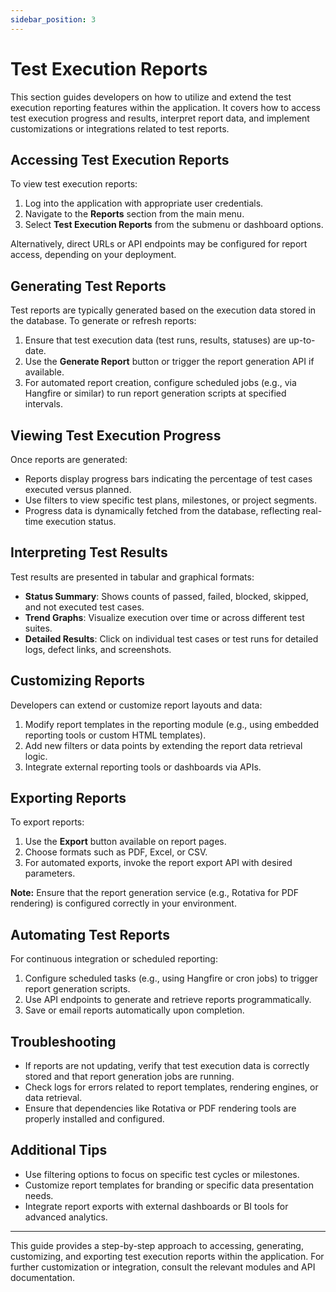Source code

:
 ```yaml
---
sidebar_position: 3
---
```


# Test Execution Reports

This section guides developers on how to utilize and extend the test execution reporting features within the application. It covers how to access test execution progress and results, interpret report data, and implement customizations or integrations related to test reports.

## Accessing Test Execution Reports

To view test execution reports:

1. Log into the application with appropriate user credentials.
2. Navigate to the **Reports** section from the main menu.
3. Select **Test Execution Reports** from the submenu or dashboard options.

Alternatively, direct URLs or API endpoints may be configured for report access, depending on your deployment.

## Generating Test Reports

Test reports are typically generated based on the execution data stored in the database. To generate or refresh reports:

1. Ensure that test execution data (test runs, results, statuses) are up-to-date.
2. Use the **Generate Report** button or trigger the report generation API if available.
3. For automated report creation, configure scheduled jobs (e.g., via Hangfire or similar) to run report generation scripts at specified intervals.

## Viewing Test Execution Progress

Once reports are generated:

- Reports display progress bars indicating the percentage of test cases executed versus planned.
- Use filters to view specific test plans, milestones, or project segments.
- Progress data is dynamically fetched from the database, reflecting real-time execution status.

## Interpreting Test Results

Test results are presented in tabular and graphical formats:

- **Status Summary**: Shows counts of passed, failed, blocked, skipped, and not executed test cases.
- **Trend Graphs**: Visualize execution over time or across different test suites.
- **Detailed Results**: Click on individual test cases or test runs for detailed logs, defect links, and screenshots.

## Customizing Reports

Developers can extend or customize report layouts and data:

1. Modify report templates in the reporting module (e.g., using embedded reporting tools or custom HTML templates).
2. Add new filters or data points by extending the report data retrieval logic.
3. Integrate external reporting tools or dashboards via APIs.

## Exporting Reports

To export reports:

1. Use the **Export** button available on report pages.
2. Choose formats such as PDF, Excel, or CSV.
3. For automated exports, invoke the report export API with desired parameters.

**Note:** Ensure that the report generation service (e.g., Rotativa for PDF rendering) is configured correctly in your environment.

## Automating Test Reports

For continuous integration or scheduled reporting:

1. Configure scheduled tasks (e.g., using Hangfire or cron jobs) to trigger report generation scripts.
2. Use API endpoints to generate and retrieve reports programmatically.
3. Save or email reports automatically upon completion.

## Troubleshooting

- If reports are not updating, verify that test execution data is correctly stored and that report generation jobs are running.
- Check logs for errors related to report templates, rendering engines, or data retrieval.
- Ensure that dependencies like Rotativa or PDF rendering tools are properly installed and configured.

## Additional Tips

- Use filtering options to focus on specific test cycles or milestones.
- Customize report templates for branding or specific data presentation needs.
- Integrate report exports with external dashboards or BI tools for advanced analytics.

---

This guide provides a step-by-step approach to accessing, generating, customizing, and exporting test execution reports within the application. For further customization or integration, consult the relevant modules and API documentation.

____________

__Work to complete__: Go through the records above and return every line that holds the string "button".

__Output below__:
2. Use the **Generate Report** button or trigger the report generation API if available.
1. Use the **Export** button available on report pages.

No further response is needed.